Me, for one was told that by my mother and 2 other beloved old timers who i might add were invaluable sources of good advice on many different subjects.
My experience that convinced me:
I have a rabbit hutch that i put my broodies in to hatch there clutches. I mark my callendar to know when eggs will hatch in 21 days.
At the time it was late July and the cherrys were being harvested by a large shock wave shaker and crew.

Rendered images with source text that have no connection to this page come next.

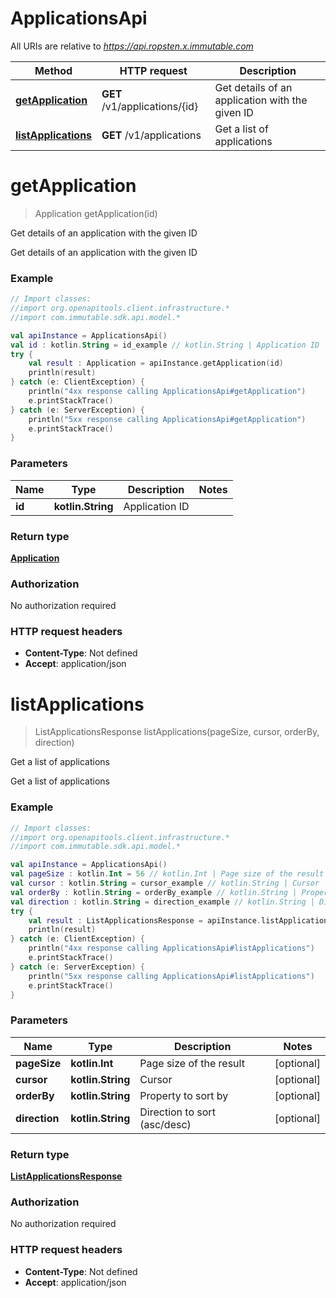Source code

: # ApplicationsApi

All URIs are relative to *https://api.ropsten.x.immutable.com*

Method | HTTP request | Description
------------- | ------------- | -------------
[**getApplication**](ApplicationsApi.md#getApplication) | **GET** /v1/applications/{id} | Get details of an application with the given ID
[**listApplications**](ApplicationsApi.md#listApplications) | **GET** /v1/applications | Get a list of applications


<a name="getApplication"></a>
# **getApplication**
> Application getApplication(id)

Get details of an application with the given ID

Get details of an application with the given ID

### Example
```kotlin
// Import classes:
//import org.openapitools.client.infrastructure.*
//import com.immutable.sdk.api.model.*

val apiInstance = ApplicationsApi()
val id : kotlin.String = id_example // kotlin.String | Application ID
try {
    val result : Application = apiInstance.getApplication(id)
    println(result)
} catch (e: ClientException) {
    println("4xx response calling ApplicationsApi#getApplication")
    e.printStackTrace()
} catch (e: ServerException) {
    println("5xx response calling ApplicationsApi#getApplication")
    e.printStackTrace()
}
```

### Parameters

Name | Type | Description  | Notes
------------- | ------------- | ------------- | -------------
 **id** | **kotlin.String**| Application ID |

### Return type

[**Application**](Application.md)

### Authorization

No authorization required

### HTTP request headers

 - **Content-Type**: Not defined
 - **Accept**: application/json

<a name="listApplications"></a>
# **listApplications**
> ListApplicationsResponse listApplications(pageSize, cursor, orderBy, direction)

Get a list of applications

Get a list of applications

### Example
```kotlin
// Import classes:
//import org.openapitools.client.infrastructure.*
//import com.immutable.sdk.api.model.*

val apiInstance = ApplicationsApi()
val pageSize : kotlin.Int = 56 // kotlin.Int | Page size of the result
val cursor : kotlin.String = cursor_example // kotlin.String | Cursor
val orderBy : kotlin.String = orderBy_example // kotlin.String | Property to sort by
val direction : kotlin.String = direction_example // kotlin.String | Direction to sort (asc/desc)
try {
    val result : ListApplicationsResponse = apiInstance.listApplications(pageSize, cursor, orderBy, direction)
    println(result)
} catch (e: ClientException) {
    println("4xx response calling ApplicationsApi#listApplications")
    e.printStackTrace()
} catch (e: ServerException) {
    println("5xx response calling ApplicationsApi#listApplications")
    e.printStackTrace()
}
```

### Parameters

Name | Type | Description  | Notes
------------- | ------------- | ------------- | -------------
 **pageSize** | **kotlin.Int**| Page size of the result | [optional]
 **cursor** | **kotlin.String**| Cursor | [optional]
 **orderBy** | **kotlin.String**| Property to sort by | [optional]
 **direction** | **kotlin.String**| Direction to sort (asc/desc) | [optional]

### Return type

[**ListApplicationsResponse**](ListApplicationsResponse.md)

### Authorization

No authorization required

### HTTP request headers

 - **Content-Type**: Not defined
 - **Accept**: application/json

The closest cherry tree to the broody rabbit hutch was about 40 feet away. The eggs were on day 18 when the crew came thru and shook the trees.
Now, usually my eggs begin to hatch on day 19 but nothing happened. I waited until day 26 with no pipping before i gave up. Put the hen out ( she was a very dedicated broody and had not wavered in her dedication to the eggs)

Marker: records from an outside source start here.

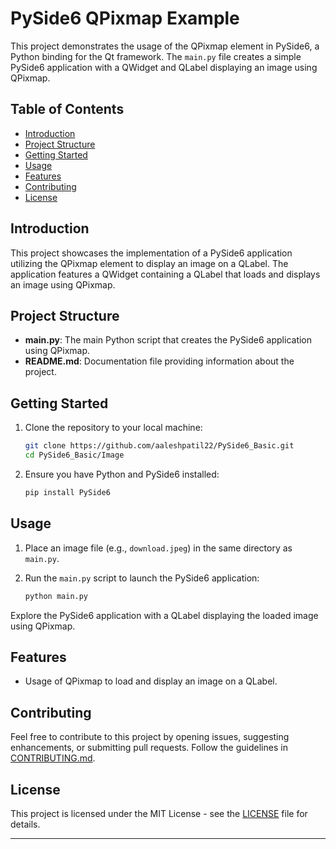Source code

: # PySide6 QPixmap Example

This project demonstrates the usage of the QPixmap element in PySide6, a Python binding for the Qt framework. The `main.py` file creates a simple PySide6 application with a QWidget and QLabel displaying an image using QPixmap.

## Table of Contents

- [Introduction](#introduction)
- [Project Structure](#project-structure)
- [Getting Started](#getting-started)
- [Usage](#usage)
- [Features](#features)
- [Contributing](#contributing)
- [License](#license)

## Introduction

This project showcases the implementation of a PySide6 application utilizing the QPixmap element to display an image on a QLabel. The application features a QWidget containing a QLabel that loads and displays an image using QPixmap.

## Project Structure

- **main.py**: The main Python script that creates the PySide6 application using QPixmap.
- **README.md**: Documentation file providing information about the project.

## Getting Started

1. Clone the repository to your local machine:

   ```bash
   git clone https://github.com/aaleshpatil22/PySide6_Basic.git
   cd PySide6_Basic/Image
   ```

2. Ensure you have Python and PySide6 installed:

   ```bash
   pip install PySide6
   ```

## Usage

1. Place an image file (e.g., `download.jpeg`) in the same directory as `main.py`.
2. Run the `main.py` script to launch the PySide6 application:

   ```bash
   python main.py
   ```

Explore the PySide6 application with a QLabel displaying the loaded image using QPixmap.

## Features

- Usage of QPixmap to load and display an image on a QLabel.

## Contributing

Feel free to contribute to this project by opening issues, suggesting enhancements, or submitting pull requests. Follow the guidelines in [CONTRIBUTING.md](CONTRIBUTING.md).

## License

This project is licensed under the MIT License - see the [LICENSE](LICENSE) file for details.

---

I wanted to know what was inside the eggs and dug a hole and opened the eggs one by one before burying them. Each and every egg had a fully formed ready to hatch chick inside.
Due to this experience i believe that thunder shock waves can effect hatching eggs.
I believe its the shock waves that you feel when the thunder reverbrates somehow kills the chicks. You feel it thru your feet and sometimes it rattles the windows in your house.
I know some have speculated it has to do with humidity but in exerience it has to do with the vibration.
I put plenty of hay in my rabbit hutch now so there is lots of cushion between the eggs and a hard surface bottom of the hutch.
Im just bringing this up to see if anyone else has had any reason to believe this thunderstorm story, or not.
All my beloved oldtimers are gone now, and instead now I AM the oldtimer to others!

The Moonshiner

Getting away with everything 🛸 🏴‍☠️
Premium Feather Member
6 Years
Nov 17, 2016
There's no truth to it.
I hatch all spring when we have storms often and plenty of chicks hatch.
I'd have to think there's hardly ever a 3 week span without at least a couple thunderstorms so if there was any truth to it I wouldn't have any hatches.


7 Years
Dec 25, 2012
Big Bend of the Tennessee River's Right Bank.
More than likely your non-viable eggs were liking in a micro-nutrient. Micro-nutrients are necessary in both the hen and the rooster to be sure that the eggs develop fully. Fully developed chicks that quit shortly before day 21 is a pretty sure sign that your flock is lacking in some vitamin or mineral. This weakens the peeps and they are unable to expend the energy to hatch out.